■ **PROBLEM DESCRIPTION**
Among the entries below, find the line with "These are crucial", then quote it and each following line up to and including the line with "## **Enable cold logs**", and nothing else.

# # # # # # #

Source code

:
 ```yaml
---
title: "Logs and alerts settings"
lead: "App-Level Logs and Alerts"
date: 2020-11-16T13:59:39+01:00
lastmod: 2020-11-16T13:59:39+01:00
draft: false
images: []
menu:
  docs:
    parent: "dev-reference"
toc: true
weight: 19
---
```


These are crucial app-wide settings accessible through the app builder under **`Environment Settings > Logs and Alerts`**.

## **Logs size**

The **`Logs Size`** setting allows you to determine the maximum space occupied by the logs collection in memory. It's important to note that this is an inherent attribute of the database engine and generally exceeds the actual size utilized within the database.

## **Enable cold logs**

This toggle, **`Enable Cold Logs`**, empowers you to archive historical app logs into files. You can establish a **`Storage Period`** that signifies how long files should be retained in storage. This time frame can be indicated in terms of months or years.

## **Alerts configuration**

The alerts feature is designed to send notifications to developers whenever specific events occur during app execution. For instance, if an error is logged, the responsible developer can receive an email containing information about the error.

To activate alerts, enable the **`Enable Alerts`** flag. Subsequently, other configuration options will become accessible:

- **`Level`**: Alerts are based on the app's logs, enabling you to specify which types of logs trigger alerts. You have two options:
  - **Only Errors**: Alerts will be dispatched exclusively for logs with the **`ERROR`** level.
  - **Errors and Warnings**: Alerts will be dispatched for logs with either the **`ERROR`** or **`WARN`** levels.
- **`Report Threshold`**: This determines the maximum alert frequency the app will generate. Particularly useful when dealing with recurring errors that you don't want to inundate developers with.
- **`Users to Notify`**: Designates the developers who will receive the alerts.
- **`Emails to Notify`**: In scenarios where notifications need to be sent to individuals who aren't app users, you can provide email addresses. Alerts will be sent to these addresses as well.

# # # # # # #

■ **RESULT BELOW**
These are crucial app-wide settings accessible through the app builder under **`Environment Settings > Logs and Alerts`**.

## **Logs size**

The **`Logs Size`** setting allows you to determine the maximum space occupied by the logs collection in memory. It's important to note that this is an inherent attribute of the database engine and generally exceeds the actual size utilized within the database.

## **Enable cold logs**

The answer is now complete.